Task to carry out
Lines of the data that contain the word "workflows" are the ones to copy.

Pictures paired with source code
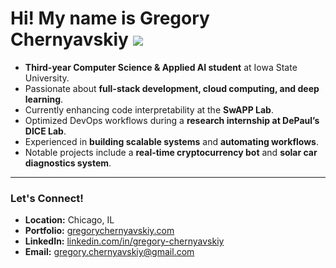 Hi! My name is Gregory Chernyavskiy ![](https://user-images.githubusercontent.com/18350557/176309783-0785949b-9127-417c-8b55-ab5a4333674e.gif)
============================================================================================================================================

- **Third-year Computer Science & Applied AI student** at Iowa State University.  
- Passionate about **full-stack development, cloud computing, and deep learning**.  
- Currently enhancing code interpretability at the **SwAPP Lab**.  
- Optimized DevOps workflows during a **research internship at DePaul’s DICE Lab**.  
- Experienced in **building scalable systems** and **automating workflows**.  
- Notable projects include a **real-time cryptocurrency bot** and **solar car diagnostics system**.

---

### **Let's Connect!**
- **Location:** Chicago, IL  
- **Portfolio:** [gregorychernyavskiy.com](https://gregorychernyavskiy.com)  
- **LinkedIn:** [linkedin.com/in/gregory-chernyavskiy](https://linkedin.com/in/gregory-chernyavskiy)  
- **Email:** gregory.chernyavskiy@gmail.com
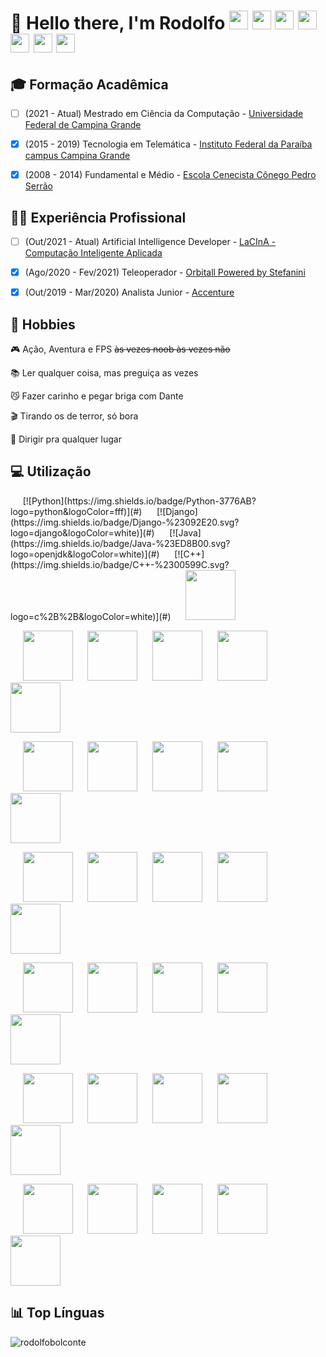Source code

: # 👋 Hello there, I'm Rodolfo <a href="https://bolconte.wordpress.com" target="_blank"><img src="https://cdn.worldvectorlogo.com/logos/wordpress-blue.svg" width="30" height="30"/></a> <a href="https://linkedin.com/in/bolconte" target="_blank"><img src="https://cdn.worldvectorlogo.com/logos/linkedin-icon.svg" width="30" height="30"/></a> <a href="http://lattes.cnpq.br/0431132751476325" target="_blank"><img src="https://www.ufpb.br/ppgs/contents/imagens/logo-lattes.png/@@images/image.png" width="30" height="30"/></a> <a href="https://t.me/bolconte" target="_blank"><img src="https://cdn.worldvectorlogo.com/logos/telegram-2019-logo.svg" width="30" height="30"/></a> <a href="https://facebook.com/rbolconte" target="_blank"><img src="https://cdn.worldvectorlogo.com/logos/facebook-2020-1-1.svg" width="30" height="30"/></a> <a href="https://instagram.com/bolconte" target="_blank"><img src="https://cdn3.iconfinder.com/data/icons/popular-services-brands/512/instagram-512.png" width="30" height="30"/></a> <a href="https://www.skoob.com.br/usuario/8048131" target="_blank"><img src="http://paginapessoal.utfpr.edu.br/sidgleyandrade/skoob.png/image" width="30" height="30"/></a>

## 🎓 Formação Acadêmica
- [ ] (2021 - Atual) Mestrado em Ciência da Computação - <a href="https://www.computacao.ufcg.edu.br/mestrado-e-doutorado" target="_blank">Universidade Federal de Campina Grande</a>

- [X] (2015 - 2019) Tecnologia em Telemática - <a href="https://estudante.ifpb.edu.br/cursos/27/" target="_blank">Instituto Federal da Paraíba campus Campina Grande</a>

- [X] (2008 - 2014) Fundamental e Médio - <a href="http://cnec.br/" target="_blank">Escola Cenecista Cônego Pedro Serrão</a>

## 👨‍💻 Experiência Profissional

- [ ] (Out/2021 - Atual) Artificial Intelligence Developer - <a href="https://lacina.computacao.ufcg.edu.br/home" target="_blank">LaCInA - Computação Inteligente Aplicada</a>

- [X] (Ago/2020 - Fev/2021) Teleoperador - <a href="https://orbitall.com.br/" target="_blank">Orbitall Powered by Stefanini</a>

- [X] (Out/2019 - Mar/2020) Analista Junior - <a href="https://www.accenture.com/" target="_blank">Accenture</a>

## 🎢 Hobbies

🎮 Ação, Aventura e FPS ~~às vezes noob às vezes não~~

📚 Ler qualquer coisa, mas preguiça as vezes

😼 Fazer carinho e pegar briga com Dante

🎬 Tirando os de terror, só bora

🚗 Dirigir pra qualquer lugar

## 💻 Utilização

<p>
&nbsp;&nbsp;&nbsp;&nbsp;&nbsp;[![Python](https://img.shields.io/badge/Python-3776AB?logo=python&logoColor=fff)](#) &nbsp;&nbsp;&nbsp;&nbsp;&nbsp;[![Django](https://img.shields.io/badge/Django-%23092E20.svg?logo=django&logoColor=white)](#) &nbsp;&nbsp;&nbsp;&nbsp;&nbsp;[![Java](https://img.shields.io/badge/Java-%23ED8B00.svg?logo=openjdk&logoColor=white)](#) &nbsp;&nbsp;&nbsp;&nbsp;&nbsp;[![C++](https://img.shields.io/badge/C++-%2300599C.svg?logo=c%2B%2B&logoColor=white)](#) &nbsp;&nbsp;&nbsp;&nbsp;&nbsp;<img src="https://cdn.worldvectorlogo.com/logos/mysql-4.svg" width="80" height="80"/>
</p>






<p>
&nbsp;&nbsp;&nbsp;&nbsp;&nbsp;<img src="https://cdn.worldvectorlogo.com/logos/python-4.svg" width="80" height="80"/> &nbsp;&nbsp;&nbsp;&nbsp;&nbsp;<img src="https://cdn.worldvectorlogo.com/logos/django-community.svg" width="80" height="80"/> &nbsp;&nbsp;&nbsp;&nbsp;&nbsp;<img src="https://cdn.worldvectorlogo.com/logos/java.svg" width="80" height="80"/> &nbsp;&nbsp;&nbsp;&nbsp;&nbsp;<img src="https://cdn.worldvectorlogo.com/logos/c.svg" width="80" height="80"/> &nbsp;&nbsp;&nbsp;&nbsp;&nbsp;<img src="https://cdn.worldvectorlogo.com/logos/mysql-4.svg" width="80" height="80"/>
</p>

<p>
&nbsp;&nbsp;&nbsp;&nbsp;&nbsp;<img src="https://cdn.worldvectorlogo.com/logos/html-1.svg" width="80" height="80"/> &nbsp;&nbsp;&nbsp;&nbsp;&nbsp;<img src="https://cdn.worldvectorlogo.com/logos/css-3.svg" width="80" height="80"/> &nbsp;&nbsp;&nbsp;&nbsp;&nbsp;<img src="https://cdn.worldvectorlogo.com/logos/javascript-1.svg" width="80" height="80"/> &nbsp;&nbsp;&nbsp;&nbsp;&nbsp;<img src="https://cdn.worldvectorlogo.com/logos/jquery.svg" width="80" height="80"/> &nbsp;&nbsp;&nbsp;&nbsp;&nbsp;<img src="https://cdn.worldvectorlogo.com/logos/bootstrap-4.svg" width="80" height="80"/>
</p>

<p>
&nbsp;&nbsp;&nbsp;&nbsp;&nbsp;<img src="https://cdn.worldvectorlogo.com/logos/microsoft-windows-22.svg" width="80" height="80"/> &nbsp;&nbsp;&nbsp;&nbsp;&nbsp;<img src="https://cdn.worldvectorlogo.com/logos/linux-tux.svg" width="80" height="80"/> &nbsp;&nbsp;&nbsp;&nbsp;&nbsp;<img src="https://cdn.worldvectorlogo.com/logos/ubuntu-4.svg" width="80" height="80"/> &nbsp;&nbsp;&nbsp;&nbsp;&nbsp;<img src="https://cdn.worldvectorlogo.com/logos/git-icon.svg" width="80" height="80"/> &nbsp;&nbsp;&nbsp;&nbsp;&nbsp;<img src="https://cdn.worldvectorlogo.com/logos/github-icon-1.svg" width="80" height="80"/>
</p>

<p>
&nbsp;&nbsp;&nbsp;&nbsp;&nbsp;<img src="https://cdn.worldvectorlogo.com/logos/google-g-2015.svg" width="80" height="80"/> &nbsp;&nbsp;&nbsp;&nbsp;&nbsp;<img src="https://cdn.worldvectorlogo.com/logos/wordpress-blue.svg" width="80" height="80"/> &nbsp;&nbsp;&nbsp;&nbsp;&nbsp;<img src="https://cdn.worldvectorlogo.com/logos/photoshop-cc-4.svg" width="80" height="80"/> &nbsp;&nbsp;&nbsp;&nbsp;&nbsp;<img src="https://cdn.worldvectorlogo.com/logos/adobe-illustrator-cc-2019.svg" width="80" height="80"/> &nbsp;&nbsp;&nbsp;&nbsp;&nbsp;<img src="https://cdn.worldvectorlogo.com/logos/trello.svg" width="80" height="80"/>
</p>

<p>
&nbsp;&nbsp;&nbsp;&nbsp;&nbsp;<img src="https://cdn.worldvectorlogo.com/logos/visual-studio-code-1.svg" width="80" height="80"/> &nbsp;&nbsp;&nbsp;&nbsp;&nbsp;<img src="https://cdn.worldvectorlogo.com/logos/sublime-text.svg" width="80" height="80"/> &nbsp;&nbsp;&nbsp;&nbsp;&nbsp;<img src="https://cdn.worldvectorlogo.com/logos/word-1.svg" width="80" height="80"/> &nbsp;&nbsp;&nbsp;&nbsp;&nbsp;<img src="https://cdn.worldvectorlogo.com/logos/excel-4.svg" width="80" height="80"/> &nbsp;&nbsp;&nbsp;&nbsp;&nbsp;<img src="https://cdn.worldvectorlogo.com/logos/powerpoint-2.svg" width="80" height="80"/>
</p>

<p>
&nbsp;&nbsp;&nbsp;&nbsp;&nbsp;<img src="https://cdn.worldvectorlogo.com/logos/steam-icon-logo.svg" width="80" height="80"/> &nbsp;&nbsp;&nbsp;&nbsp;&nbsp;<img src="https://cdn.worldvectorlogo.com/logos/epic-games-2.svg" width="80" height="80"/> &nbsp;&nbsp;&nbsp;&nbsp;&nbsp;<img src="https://cdn.worldvectorlogo.com/logos/ubisoft-2017-1.svg" width="80" height="80"/> &nbsp;&nbsp;&nbsp;&nbsp;&nbsp;<img src="https://cdn.worldvectorlogo.com/logos/origin-1.svg" width="80" height="80"/> &nbsp;&nbsp;&nbsp;&nbsp;&nbsp;<img src="https://cdn.worldvectorlogo.com/logos/discord-6.svg" width="80" height="80"/>
</p>

## 📊 Top Línguas

<img src="https://github-readme-stats.vercel.app/api/top-langs/?username=rodolfobolconte&layout=compact" alt="rodolfobolconte" />
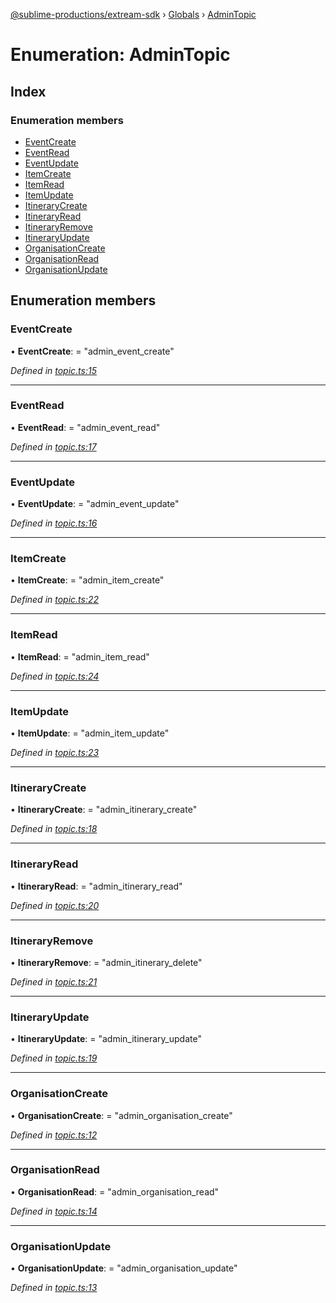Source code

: [@sublime-productions/extream-sdk](../README.md) › [Globals](../globals.md) › [AdminTopic](admintopic.md)

# Enumeration: AdminTopic

## Index

### Enumeration members

* [EventCreate](admintopic.md#eventcreate)
* [EventRead](admintopic.md#eventread)
* [EventUpdate](admintopic.md#eventupdate)
* [ItemCreate](admintopic.md#itemcreate)
* [ItemRead](admintopic.md#itemread)
* [ItemUpdate](admintopic.md#itemupdate)
* [ItineraryCreate](admintopic.md#itinerarycreate)
* [ItineraryRead](admintopic.md#itineraryread)
* [ItineraryRemove](admintopic.md#itineraryremove)
* [ItineraryUpdate](admintopic.md#itineraryupdate)
* [OrganisationCreate](admintopic.md#organisationcreate)
* [OrganisationRead](admintopic.md#organisationread)
* [OrganisationUpdate](admintopic.md#organisationupdate)

## Enumeration members

###  EventCreate

• **EventCreate**: = "admin_event_create"

*Defined in [topic.ts:15](https://github.com/Extream-SaaS/ex-sdk/blob/38e00dd/src/topic.ts#L15)*

___

###  EventRead

• **EventRead**: = "admin_event_read"

*Defined in [topic.ts:17](https://github.com/Extream-SaaS/ex-sdk/blob/38e00dd/src/topic.ts#L17)*

___

###  EventUpdate

• **EventUpdate**: = "admin_event_update"

*Defined in [topic.ts:16](https://github.com/Extream-SaaS/ex-sdk/blob/38e00dd/src/topic.ts#L16)*

___

###  ItemCreate

• **ItemCreate**: = "admin_item_create"

*Defined in [topic.ts:22](https://github.com/Extream-SaaS/ex-sdk/blob/38e00dd/src/topic.ts#L22)*

___

###  ItemRead

• **ItemRead**: = "admin_item_read"

*Defined in [topic.ts:24](https://github.com/Extream-SaaS/ex-sdk/blob/38e00dd/src/topic.ts#L24)*

___

###  ItemUpdate

• **ItemUpdate**: = "admin_item_update"

*Defined in [topic.ts:23](https://github.com/Extream-SaaS/ex-sdk/blob/38e00dd/src/topic.ts#L23)*

___

###  ItineraryCreate

• **ItineraryCreate**: = "admin_itinerary_create"

*Defined in [topic.ts:18](https://github.com/Extream-SaaS/ex-sdk/blob/38e00dd/src/topic.ts#L18)*

___

###  ItineraryRead

• **ItineraryRead**: = "admin_itinerary_read"

*Defined in [topic.ts:20](https://github.com/Extream-SaaS/ex-sdk/blob/38e00dd/src/topic.ts#L20)*

___

###  ItineraryRemove

• **ItineraryRemove**: = "admin_itinerary_delete"

*Defined in [topic.ts:21](https://github.com/Extream-SaaS/ex-sdk/blob/38e00dd/src/topic.ts#L21)*

___

###  ItineraryUpdate

• **ItineraryUpdate**: = "admin_itinerary_update"

*Defined in [topic.ts:19](https://github.com/Extream-SaaS/ex-sdk/blob/38e00dd/src/topic.ts#L19)*

___

###  OrganisationCreate

• **OrganisationCreate**: = "admin_organisation_create"

*Defined in [topic.ts:12](https://github.com/Extream-SaaS/ex-sdk/blob/38e00dd/src/topic.ts#L12)*

___

###  OrganisationRead

• **OrganisationRead**: = "admin_organisation_read"

*Defined in [topic.ts:14](https://github.com/Extream-SaaS/ex-sdk/blob/38e00dd/src/topic.ts#L14)*

___

###  OrganisationUpdate

• **OrganisationUpdate**: = "admin_organisation_update"

*Defined in [topic.ts:13](https://github.com/Extream-SaaS/ex-sdk/blob/38e00dd/src/topic.ts#L13)*
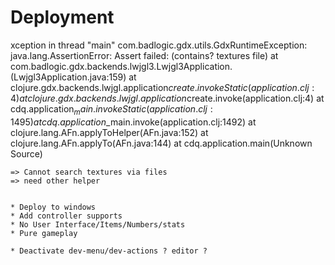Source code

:# Deployment

xception in thread "main" com.badlogic.gdx.utils.GdxRuntimeException: java.lang.AssertionError: Assert failed: (contains? textures file)
	at com.badlogic.gdx.backends.lwjgl3.Lwjgl3Application.<init>(Lwjgl3Application.java:159)
	at clojure.gdx.backends.lwjgl.application$create.invokeStatic(application.clj:4)
	at clojure.gdx.backends.lwjgl.application$create.invoke(application.clj:4)
	at cdq.application$_main.invokeStatic(application.clj:1495)
	at cdq.application$_main.invoke(application.clj:1492)
	at clojure.lang.AFn.applyToHelper(AFn.java:152)
	at clojure.lang.AFn.applyTo(AFn.java:144)
	at cdq.application.main(Unknown Source)


    => Cannot search textures via files
    => need other helper


    * Deploy to windows
    * Add controller supports
    * No User Interface/Items/Numbers/stats
    * Pure gameplay

    * Deactivate dev-menu/dev-actions ? editor ?
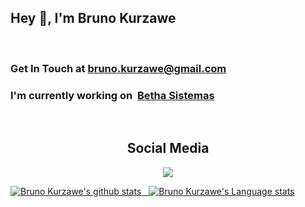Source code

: <h2>Hey 👋, I'm Bruno Kurzawe</h2>

<br />
<h3>Get In Touch at <a href="mailto:bruno.kurzawe@gmail.com">bruno.kurzawe@gmail.com</a></h3>

<h3>I'm currently working on&nbsp;&nbsp;<a href="https://www.betha.com.br/"><b>Betha Sistemas</b></a>&nbsp;&nbsp;&nbsp;</h3>

<br />
<h2 align="center"> Social Media </h2>
<p align="center">
<a href="https://www.linkedin.com/in/bruno-kurzawe-b611a160/" title="LinkedIn Profile"><img src="https://img.shields.io/badge/LinkedIn-0077B5?style=for-the-badge&logo=linkedin&logoColor=white">
</p>

![Bruno Kurzawe's github stats](https://github-readme-stats.vercel.app/api?username=brunokurzawe&show_icons=true&hide_border=true)&nbsp;&nbsp;
![Bruno Kurzawe's Language stats](https://github-readme-stats-eight-theta.vercel.app/api/top-langs/?username=brunokurzawe&layout=compact&langs_count=8&hide_border=true)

Answer to this exercise
- Optimized DevOps workflows during a **research internship at DePaul’s DICE Lab**.  
- Experienced in **building scalable systems** and **automating workflows**.  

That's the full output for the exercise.